Stored data entries:
━━━━━━━━
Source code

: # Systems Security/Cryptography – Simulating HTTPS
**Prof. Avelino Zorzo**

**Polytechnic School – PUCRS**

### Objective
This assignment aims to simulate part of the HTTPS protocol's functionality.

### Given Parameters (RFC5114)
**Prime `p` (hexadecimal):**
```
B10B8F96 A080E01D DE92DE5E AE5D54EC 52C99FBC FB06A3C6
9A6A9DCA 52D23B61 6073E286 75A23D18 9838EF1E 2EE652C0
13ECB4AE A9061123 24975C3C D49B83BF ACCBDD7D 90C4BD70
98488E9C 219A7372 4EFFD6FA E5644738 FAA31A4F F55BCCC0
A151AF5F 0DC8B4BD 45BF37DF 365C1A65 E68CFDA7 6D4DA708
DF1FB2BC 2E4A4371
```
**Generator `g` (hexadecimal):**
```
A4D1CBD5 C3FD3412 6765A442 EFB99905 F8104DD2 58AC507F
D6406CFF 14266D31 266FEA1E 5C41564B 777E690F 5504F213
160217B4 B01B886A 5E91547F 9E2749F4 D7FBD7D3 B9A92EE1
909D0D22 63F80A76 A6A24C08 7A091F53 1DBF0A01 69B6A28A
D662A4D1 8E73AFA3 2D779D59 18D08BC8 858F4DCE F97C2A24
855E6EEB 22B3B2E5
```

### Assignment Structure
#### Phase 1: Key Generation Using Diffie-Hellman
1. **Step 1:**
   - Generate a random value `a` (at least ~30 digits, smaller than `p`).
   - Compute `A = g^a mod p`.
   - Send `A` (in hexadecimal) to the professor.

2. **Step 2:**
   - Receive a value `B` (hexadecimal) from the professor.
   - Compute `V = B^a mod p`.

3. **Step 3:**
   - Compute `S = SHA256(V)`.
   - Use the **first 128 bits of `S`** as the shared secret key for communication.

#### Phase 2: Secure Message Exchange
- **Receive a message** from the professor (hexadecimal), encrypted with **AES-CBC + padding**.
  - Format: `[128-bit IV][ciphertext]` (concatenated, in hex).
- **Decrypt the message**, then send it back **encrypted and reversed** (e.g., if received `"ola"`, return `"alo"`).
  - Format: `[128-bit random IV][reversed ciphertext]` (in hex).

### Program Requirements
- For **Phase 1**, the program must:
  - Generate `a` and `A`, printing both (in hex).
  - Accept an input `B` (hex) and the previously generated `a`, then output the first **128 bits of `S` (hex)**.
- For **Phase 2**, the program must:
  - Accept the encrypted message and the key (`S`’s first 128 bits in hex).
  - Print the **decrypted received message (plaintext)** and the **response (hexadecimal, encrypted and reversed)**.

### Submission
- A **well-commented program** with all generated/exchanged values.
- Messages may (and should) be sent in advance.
━━━━━━━━
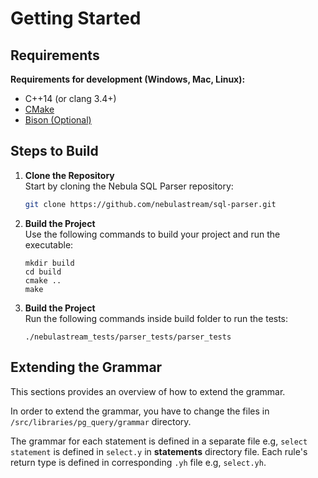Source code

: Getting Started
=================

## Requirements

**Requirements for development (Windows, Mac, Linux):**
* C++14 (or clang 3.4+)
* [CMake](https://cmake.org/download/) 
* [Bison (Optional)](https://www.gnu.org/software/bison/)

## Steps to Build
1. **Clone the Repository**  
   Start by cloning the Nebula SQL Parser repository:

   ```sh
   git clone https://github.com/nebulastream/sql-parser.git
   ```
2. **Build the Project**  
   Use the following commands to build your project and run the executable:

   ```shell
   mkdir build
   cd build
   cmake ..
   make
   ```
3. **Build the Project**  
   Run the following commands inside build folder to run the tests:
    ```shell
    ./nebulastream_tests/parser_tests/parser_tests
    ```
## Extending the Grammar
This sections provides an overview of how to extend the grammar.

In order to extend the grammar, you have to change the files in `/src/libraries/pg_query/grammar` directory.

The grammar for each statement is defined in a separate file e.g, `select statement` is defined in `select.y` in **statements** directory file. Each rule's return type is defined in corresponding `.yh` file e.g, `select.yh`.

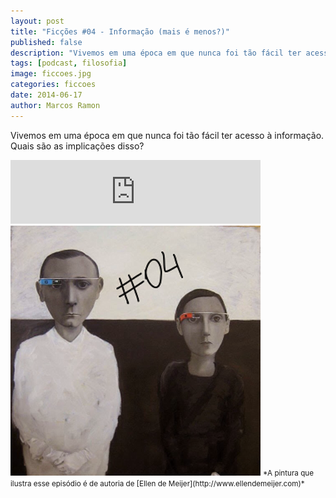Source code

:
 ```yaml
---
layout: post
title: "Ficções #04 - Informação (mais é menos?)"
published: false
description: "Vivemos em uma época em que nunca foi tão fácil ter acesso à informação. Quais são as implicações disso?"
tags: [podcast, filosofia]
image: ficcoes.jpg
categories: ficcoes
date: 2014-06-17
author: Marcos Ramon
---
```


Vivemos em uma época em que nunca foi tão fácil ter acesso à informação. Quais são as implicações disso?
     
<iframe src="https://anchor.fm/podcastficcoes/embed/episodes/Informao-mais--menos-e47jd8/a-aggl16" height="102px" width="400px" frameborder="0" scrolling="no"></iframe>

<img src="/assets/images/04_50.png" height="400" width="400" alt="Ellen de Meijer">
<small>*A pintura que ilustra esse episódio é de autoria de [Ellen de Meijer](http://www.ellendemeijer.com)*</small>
━━━━━━━━
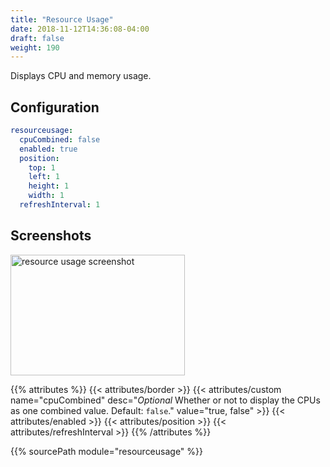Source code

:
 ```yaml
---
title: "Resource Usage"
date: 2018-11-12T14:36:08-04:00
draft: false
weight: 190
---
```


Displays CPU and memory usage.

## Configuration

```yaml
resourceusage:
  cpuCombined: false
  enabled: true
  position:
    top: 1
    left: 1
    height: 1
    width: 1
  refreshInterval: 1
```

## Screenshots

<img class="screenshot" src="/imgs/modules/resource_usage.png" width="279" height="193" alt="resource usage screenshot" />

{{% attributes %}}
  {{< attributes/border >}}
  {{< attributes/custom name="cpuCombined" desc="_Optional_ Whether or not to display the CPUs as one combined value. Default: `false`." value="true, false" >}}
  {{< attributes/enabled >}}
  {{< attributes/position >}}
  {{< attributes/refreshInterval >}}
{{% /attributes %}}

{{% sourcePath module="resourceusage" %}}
━━━━━━━━
What needs to be done: Quote the data above from the line containing "#### Phase 2: Secure Message Exchange" to the line containing "(concatenated, in hex).", inclusive, and stop.

Exercise result:
#### Phase 2: Secure Message Exchange
- **Receive a message** from the professor (hexadecimal), encrypted with **AES-CBC + padding**.
  - Format: `[128-bit IV][ciphertext]` (concatenated, in hex).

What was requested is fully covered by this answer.